• The task:
Repeat exactly the line that contains "Voir les détails" and every line after it, down to the last line of the entries below. Do not include pictures.

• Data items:
BEGIN

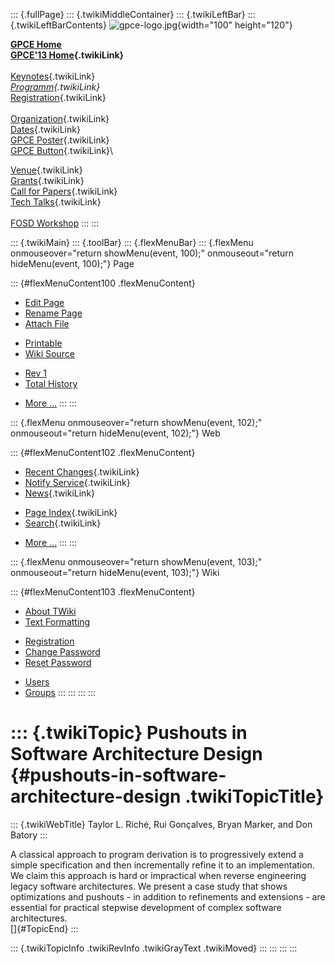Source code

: ::: {.fullPage}
::: {.twikiMiddleContainer}
::: {.twikiLeftBar}
::: {.twikiLeftBarContents}
![gpce-logo.jpg](../pub/GPCE13/WebLeftBar/gpce-logo.jpg){width="100"
height="120"}

**[GPCE Home](http://program-transformation.org/Gpce)**\
**[GPCE\'13 Home](WebHome){.twikiLink}**\
\
[Keynotes](KeynoteSpeakers){.twikiLink}\
*[Programm](ConferenceProgram){.twikiLink}*\
[Registration](GpceRegistration){.twikiLink}\
\
[Organization](ConferenceOrganization){.twikiLink}\
[Dates](ImportantDates){.twikiLink}\
[GPCE Poster](Poster){.twikiLink}\
[GPCE Button](Banner){.twikiLink}\

[Venue](ConferenceVenue){.twikiLink}\
[Grants](Grants){.twikiLink}\
[Call for Papers](CallForPapers){.twikiLink}\
[Tech Talks](CallForTechTalks){.twikiLink}\
\
[FOSD Workshop](http://fosd.net/2013)
:::
:::

::: {.twikiMain}
::: {.toolBar}
::: {.flexMenuBar}
::: {.flexMenu onmouseover="return showMenu(event, 100);" onmouseout="return hideMenu(event, 100);"}
Page

::: {#flexMenuContent100 .flexMenuContent}
-   [Edit
    Page](http://www.program-transformation.org/edit/GPCE13/P84Riche?t=1536828841)
-   [Rename
    Page](http://www.program-transformation.org/rename/GPCE13/P84Riche)
-   [Attach
    File](http://www.program-transformation.org/attach/GPCE13/P84Riche)

<!-- -->

-   [Printable](http://www.program-transformation.org/view/GPCE13/P84Riche?skin=print.pattern)
-   [Wiki
    Source](http://www.program-transformation.org/view/GPCE13/P84Riche?skin=text&raw=on&contenttype=text/plain)

<!-- -->

-   [Rev
    1](http://www.program-transformation.org/view/GPCE13/P84Riche?rev=1.1)
-   [Total
    History](http://www.program-transformation.org/rdiff/GPCE13/P84Riche)

<!-- -->

-   [More
    \...](http://www.program-transformation.org/oops/GPCE13/P84Riche?template=oopsmore&param1=1.1&param2=1.1)
:::
:::

::: {.flexMenu onmouseover="return showMenu(event, 102);" onmouseout="return hideMenu(event, 102);"}
Web

::: {#flexMenuContent102 .flexMenuContent}
-   [Recent Changes](WebChanges){.twikiLink}
-   [Notify Service](WebNotify){.twikiLink}
-   [News](WebNews){.twikiLink}

<!-- -->

-   [Page Index](WebIndex){.twikiLink}
-   [Search](WebSearch){.twikiLink}

<!-- -->

-   [More
    \...](http://www.program-transformation.org/oops/GPCE13/P84Riche?template=oopsmore&param1=1.1&param2=1.1)
:::
:::

::: {.flexMenu onmouseover="return showMenu(event, 103);" onmouseout="return hideMenu(event, 103);"}
Wiki

::: {#flexMenuContent103 .flexMenuContent}
-   [About
    TWiki](http://www.program-transformation.org/view/TWiki/WebHome)
-   [Text
    Formatting](http://www.program-transformation.org/view/TWiki/TextFormattingRules)

<!-- -->

-   [Registration](http://www.program-transformation.org/view/TWiki/TWikiRegistration)
-   [Change
    Password](http://www.program-transformation.org/view/TWiki/ChangePassword)
-   [Reset
    Password](http://www.program-transformation.org/view/TWiki/ResetPassword)

<!-- -->

-   [Users](http://www.program-transformation.org/view/Main/TWikiUsers)
-   [Groups](http://www.program-transformation.org/view/Main/TWikiGroups)
:::
:::
:::
:::

::: {.twikiTopic}
Pushouts in Software Architecture Design {#pushouts-in-software-architecture-design .twikiTopicTitle}
========================================

::: {.twikiWebTitle}
Taylor L. Riché, Rui Gonçalves, Bryan Marker, and Don Batory
:::

A classical approach to program derivation is to progressively extend a
simple specification and then incrementally refine it to an
implementation. We claim this approach is hard or impractical when
reverse engineering legacy software architectures. We present a case
study that shows optimizations and pushouts - in addition to refinements
and extensions - are essential for practical stepwise development of
complex software architectures.\
[]{#TopicEnd}
:::

::: {.twikiTopicInfo .twikiRevInfo .twikiGrayText .twikiMoved}
:::
:::
:::
:::
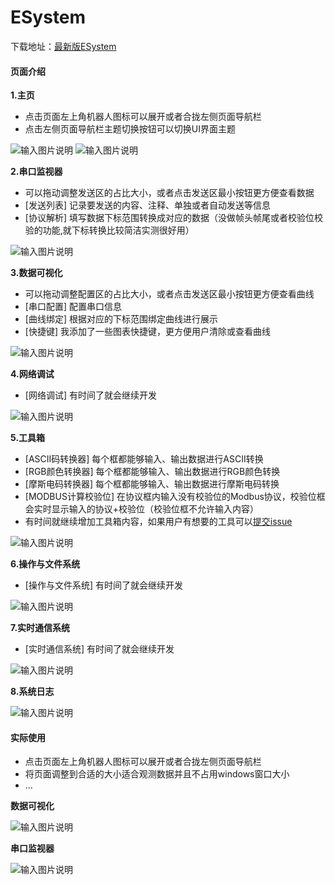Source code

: # ESystem
下载地址：[最新版ESystem](https://foruda.gitee.com/attach_file/1758792454893331243/esystem.exe?token=69dd0677f808055f8f3368e0249f3833&ts=1758792587&attname=ESystem.exe)

#### 页面介绍

 **1.主页** 
- 点击页面左上角机器人图标可以展开或者合拢左侧页面导航栏
- 点击左侧页面导航栏主题切换按钮可以切换UI界面主题

![输入图片说明](Packs/1.%E4%B8%BB%E9%A1%B5.png)
![输入图片说明](Packs/1.%E4%B8%BB%E9%A1%B5(%E6%94%B9%E5%8F%98%E4%B8%BB%E9%A2%98).png)

 **2.串口监视器** 
- 可以拖动调整发送区的占比大小，或者点击发送区最小按钮更方便查看数据
- [发送列表] 记录要发送的内容、注释、单独或者自动发送等信息
- [协议解析] 填写数据下标范围转换成对应的数据（没做帧头帧尾或者校验位校验的功能,就下标转换比较简洁实测很好用）

![输入图片说明](Packs/2.%E4%B8%B2%E5%8F%A3%E7%9B%91%E8%A7%86%E5%99%A8.png)
 
 **3.数据可视化** 
- 可以拖动调整配置区的占比大小，或者点击发送区最小按钮更方便查看曲线
- [串口配置] 配置串口信息
- [曲线绑定] 根据对应的下标范围绑定曲线进行展示
- [快捷键]   我添加了一些图表快捷键，更方便用户清除或查看曲线

![输入图片说明](Packs/3.%E6%95%B0%E6%8D%AE%E5%8F%AF%E8%A7%86%E5%8C%96.png)

 **4.网络调试** 
- [网络调试] 有时间了就会继续开发

![输入图片说明](Packs/4.%E7%BD%91%E7%BB%9C%E8%B0%83%E8%AF%95.png)

 **5.工具箱** 
- [ASCII码转换器]    每个框都能够输入、输出数据进行ASCII转换
- [RGB颜色转换器]    每个框都能够输入、输出数据进行RGB颜色转换
- [摩斯电码转换器]   每个框都能够输入、输出数据进行摩斯电码转换
- [MODBUS计算校验位] 在协议框内输入没有校验位的Modbus协议，校验位框会实时显示输入的协议+校验位（校验位框不允许输入内容）
- 有时间就继续增加工具箱内容，如果用户有想要的工具可以[提交issue](https://gitee.com/DisciplinedFries/embedded-system/issues)

![输入图片说明](Packs/5.%E5%B7%A5%E5%85%B7%E7%AE%B1.png)

 **6.操作与文件系统** 
- [操作与文件系统] 有时间了就会继续开发

![输入图片说明](Packs/6.%E6%93%8D%E4%BD%9C%E4%B8%8E%E6%96%87%E4%BB%B6%E7%B3%BB%E7%BB%9F.png)

 **7.实时通信系统** 
- [实时通信系统] 有时间了就会继续开发

![输入图片说明](Packs/7.%E5%AE%9E%E6%97%B6%E9%80%9A%E4%BF%A1%E7%B3%BB%E7%BB%9F.png)

 **8.系统日志** 

![输入图片说明](Packs/8.%E7%B3%BB%E7%BB%9F%E6%97%A5%E5%BF%97.png)

#### 实际使用
- 点击页面左上角机器人图标可以展开或者合拢左侧页面导航栏
- 将页面调整到合适的大小适合观测数据并且不占用windows窗口大小
- ...
 
 **数据可视化** 

![输入图片说明](Packs/%E7%A4%BA%E4%BE%8B1.png)

 **串口监视器** 

![输入图片说明](Packs/%E7%A4%BA%E4%BE%8B2.png)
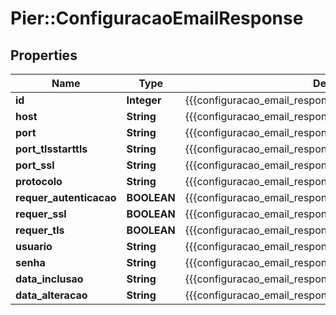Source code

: # Pier::ConfiguracaoEmailResponse

## Properties
Name | Type | Description | Notes
------------ | ------------- | ------------- | -------------
**id** | **Integer** | {{{configuracao_email_response_id_value}}} | [optional] 
**host** | **String** | {{{configuracao_email_response_host_value}}} | [optional] 
**port** | **String** | {{{configuracao_email_response_port_value}}} | [optional] 
**port_tlsstarttls** | **String** | {{{configuracao_email_response_port_t_l_s_s_t_a_r_t_t_l_s_value}}} | [optional] 
**port_ssl** | **String** | {{{configuracao_email_response_port_s_s_l_value}}} | [optional] 
**protocolo** | **String** | {{{configuracao_email_response_protocolo_value}}} | [optional] 
**requer_autenticacao** | **BOOLEAN** | {{{configuracao_email_response_requer_autenticacao_value}}} | [optional] 
**requer_ssl** | **BOOLEAN** | {{{configuracao_email_response_requer_s_s_l_value}}} | [optional] 
**requer_tls** | **BOOLEAN** | {{{configuracao_email_response_requer_t_l_s_value}}} | [optional] 
**usuario** | **String** | {{{configuracao_email_response_usuario_value}}} | [optional] 
**senha** | **String** | {{{configuracao_email_response_senha_value}}} | [optional] 
**data_inclusao** | **String** | {{{configuracao_email_response_data_inclusao_value}}} | [optional] 
**data_alteracao** | **String** | {{{configuracao_email_response_data_alteracao_value}}} | [optional] 



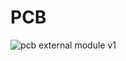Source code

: # PCB

![pcb external module v1](https://github.com/pasgabriele/lora-weather-station/tree/main/External%20module/pcb-external-module/pcb-external-module-v1.svg)
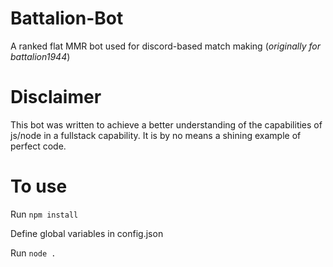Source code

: # Battalion-Bot
A ranked flat MMR bot used for discord-based match making (*originally for battalion1944*)

# Disclaimer
This bot was written to achieve a better understanding of the capabilities of js/node in a fullstack capability. It is by no means a shining example of perfect code.

# To use
Run `npm install`

Define global variables in config.json

Run `node .`
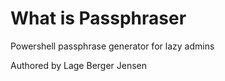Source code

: # What is Passphraser

Powershell passphrase generator for lazy admins

Authored by Lage Berger Jensen
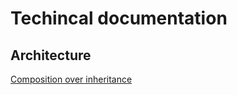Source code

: # Techincal documentation

## Architecture

[Composition over inheritance](architecture/composition%20over%20inheritance.md)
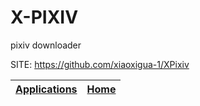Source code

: # X-PIXIV

 pixiv downloader

 SITE: https://github.com/xiaoxigua-1/XPixiv

 | [Applications](https://portable-linux-apps.github.io/apps.html) | [Home](https://portable-linux-apps.github.io)
 | --- | --- |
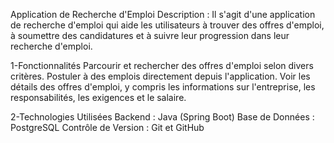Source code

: Application de Recherche d'Emploi
Description : Il s'agit d'une application de recherche d'emploi qui aide les utilisateurs à trouver des offres d'emploi, à soumettre des candidatures et à suivre leur progression dans leur recherche d'emploi.

1-Fonctionnalités
Parcourir et rechercher des offres d'emploi selon divers critères.
Postuler à des emplois directement depuis l'application.
Voir les détails des offres d'emploi, y compris les informations sur l'entreprise, les responsabilités, les exigences et le salaire.

2-Technologies Utilisées
Backend : Java (Spring Boot)
Base de Données : PostgreSQL
Contrôle de Version : Git et GitHub
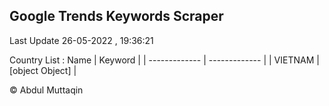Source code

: 

## Google Trends Keywords Scraper 
 
Last Update 26-05-2022 , 19:36:21

Country List :
 Name  | Keyword |
| ------------- | ------------- |
| VIETNAM | [object Object] |



© Abdul Muttaqin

END

• Exercise output:
Voir les détails des offres d'emploi, y compris les informations sur l'entreprise, les responsabilités, les exigences et le salaire.

2-Technologies Utilisées
Backend : Java (Spring Boot)
Base de Données : PostgreSQL
Contrôle de Version : Git et GitHub
Source code

: 

## Google Trends Keywords Scraper 
 
Last Update 26-05-2022 , 19:36:21

Country List :
 Name  | Keyword |
| ------------- | ------------- |
| VIETNAM | [object Object] |



© Abdul Muttaqin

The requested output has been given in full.